*AIM OF THE EXERCISE*
The lines to copy from the data below are those that hold the string "sqrt".

*INPUT RECORDS*
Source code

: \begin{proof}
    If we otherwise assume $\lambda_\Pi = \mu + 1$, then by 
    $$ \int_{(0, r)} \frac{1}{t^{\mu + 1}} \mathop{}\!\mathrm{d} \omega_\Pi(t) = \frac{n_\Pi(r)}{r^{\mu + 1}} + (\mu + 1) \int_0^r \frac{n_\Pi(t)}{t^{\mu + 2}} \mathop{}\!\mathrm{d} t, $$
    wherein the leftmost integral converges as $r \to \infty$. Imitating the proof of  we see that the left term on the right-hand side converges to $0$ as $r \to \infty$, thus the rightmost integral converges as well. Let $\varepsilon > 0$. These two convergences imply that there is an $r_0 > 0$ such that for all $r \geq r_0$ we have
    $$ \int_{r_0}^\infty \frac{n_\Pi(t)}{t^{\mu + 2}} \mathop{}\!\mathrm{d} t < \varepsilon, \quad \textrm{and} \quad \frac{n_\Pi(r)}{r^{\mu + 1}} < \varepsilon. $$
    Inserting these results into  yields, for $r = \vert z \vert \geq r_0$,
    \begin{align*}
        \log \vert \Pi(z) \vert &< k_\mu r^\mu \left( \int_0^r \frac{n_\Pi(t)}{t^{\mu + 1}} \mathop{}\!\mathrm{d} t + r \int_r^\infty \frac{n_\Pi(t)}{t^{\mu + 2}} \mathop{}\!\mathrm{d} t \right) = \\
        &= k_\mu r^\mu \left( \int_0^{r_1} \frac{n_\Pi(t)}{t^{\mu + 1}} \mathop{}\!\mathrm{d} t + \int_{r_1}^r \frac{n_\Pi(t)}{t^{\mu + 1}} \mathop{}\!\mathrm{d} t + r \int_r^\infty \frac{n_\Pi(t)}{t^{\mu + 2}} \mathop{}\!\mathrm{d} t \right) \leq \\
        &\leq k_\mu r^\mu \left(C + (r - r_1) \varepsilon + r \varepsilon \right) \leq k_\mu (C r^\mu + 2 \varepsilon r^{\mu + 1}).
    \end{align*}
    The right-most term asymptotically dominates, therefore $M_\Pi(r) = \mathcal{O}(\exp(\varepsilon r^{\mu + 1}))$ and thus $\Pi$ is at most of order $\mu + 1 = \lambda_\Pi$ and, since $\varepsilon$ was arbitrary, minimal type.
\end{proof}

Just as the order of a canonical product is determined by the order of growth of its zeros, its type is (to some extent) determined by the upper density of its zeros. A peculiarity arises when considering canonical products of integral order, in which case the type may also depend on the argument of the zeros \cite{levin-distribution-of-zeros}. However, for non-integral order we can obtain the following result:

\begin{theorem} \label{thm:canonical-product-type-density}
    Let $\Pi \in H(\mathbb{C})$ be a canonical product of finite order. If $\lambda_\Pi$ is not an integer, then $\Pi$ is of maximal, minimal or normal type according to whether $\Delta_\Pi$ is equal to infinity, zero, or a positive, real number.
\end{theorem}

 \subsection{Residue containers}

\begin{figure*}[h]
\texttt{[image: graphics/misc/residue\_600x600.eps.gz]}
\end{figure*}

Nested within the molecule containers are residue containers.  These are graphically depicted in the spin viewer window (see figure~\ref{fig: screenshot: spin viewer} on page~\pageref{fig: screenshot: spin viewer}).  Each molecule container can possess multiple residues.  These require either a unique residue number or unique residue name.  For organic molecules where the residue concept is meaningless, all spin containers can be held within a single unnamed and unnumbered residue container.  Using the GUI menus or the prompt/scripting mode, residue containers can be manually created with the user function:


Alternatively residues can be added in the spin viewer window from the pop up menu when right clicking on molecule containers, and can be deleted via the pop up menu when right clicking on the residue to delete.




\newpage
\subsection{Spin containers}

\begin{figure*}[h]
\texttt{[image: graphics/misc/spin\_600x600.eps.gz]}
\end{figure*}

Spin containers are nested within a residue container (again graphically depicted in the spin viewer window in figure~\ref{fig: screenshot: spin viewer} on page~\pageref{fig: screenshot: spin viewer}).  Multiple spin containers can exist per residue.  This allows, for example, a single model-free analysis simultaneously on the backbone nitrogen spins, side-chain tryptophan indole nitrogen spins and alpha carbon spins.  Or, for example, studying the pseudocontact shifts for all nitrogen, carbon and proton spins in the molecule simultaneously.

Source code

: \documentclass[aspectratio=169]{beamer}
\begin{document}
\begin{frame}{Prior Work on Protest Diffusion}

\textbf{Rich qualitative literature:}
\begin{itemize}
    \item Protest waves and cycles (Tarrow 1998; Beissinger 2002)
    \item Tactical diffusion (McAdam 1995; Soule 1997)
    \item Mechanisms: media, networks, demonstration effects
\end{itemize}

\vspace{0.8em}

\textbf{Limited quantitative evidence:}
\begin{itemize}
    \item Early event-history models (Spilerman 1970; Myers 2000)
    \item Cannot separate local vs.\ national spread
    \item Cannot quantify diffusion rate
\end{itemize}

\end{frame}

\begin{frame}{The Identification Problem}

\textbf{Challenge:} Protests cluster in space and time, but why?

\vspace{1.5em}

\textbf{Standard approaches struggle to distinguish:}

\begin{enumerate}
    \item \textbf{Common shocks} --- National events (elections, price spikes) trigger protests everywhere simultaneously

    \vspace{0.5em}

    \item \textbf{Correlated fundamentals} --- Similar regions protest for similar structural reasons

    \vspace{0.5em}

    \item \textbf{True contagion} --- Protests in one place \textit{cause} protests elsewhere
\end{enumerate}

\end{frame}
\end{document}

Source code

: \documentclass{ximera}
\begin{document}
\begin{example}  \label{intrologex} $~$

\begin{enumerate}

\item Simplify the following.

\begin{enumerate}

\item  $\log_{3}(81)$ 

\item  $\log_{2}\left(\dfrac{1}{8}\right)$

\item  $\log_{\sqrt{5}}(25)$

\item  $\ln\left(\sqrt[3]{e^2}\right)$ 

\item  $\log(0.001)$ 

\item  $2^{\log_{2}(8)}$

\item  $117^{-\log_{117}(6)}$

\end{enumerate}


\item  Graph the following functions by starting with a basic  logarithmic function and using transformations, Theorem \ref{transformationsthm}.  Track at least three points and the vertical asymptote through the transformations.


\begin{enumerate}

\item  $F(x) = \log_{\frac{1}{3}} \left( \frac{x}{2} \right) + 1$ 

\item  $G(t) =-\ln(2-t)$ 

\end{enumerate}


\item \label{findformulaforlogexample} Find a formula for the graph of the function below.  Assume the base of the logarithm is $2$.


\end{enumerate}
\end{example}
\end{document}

*RESPONSE FOR THIS EXERCISE*
\item  $\log_{\sqrt{5}}(25)$
\item  $\ln\left(\sqrt[3]{e^2}\right)$ 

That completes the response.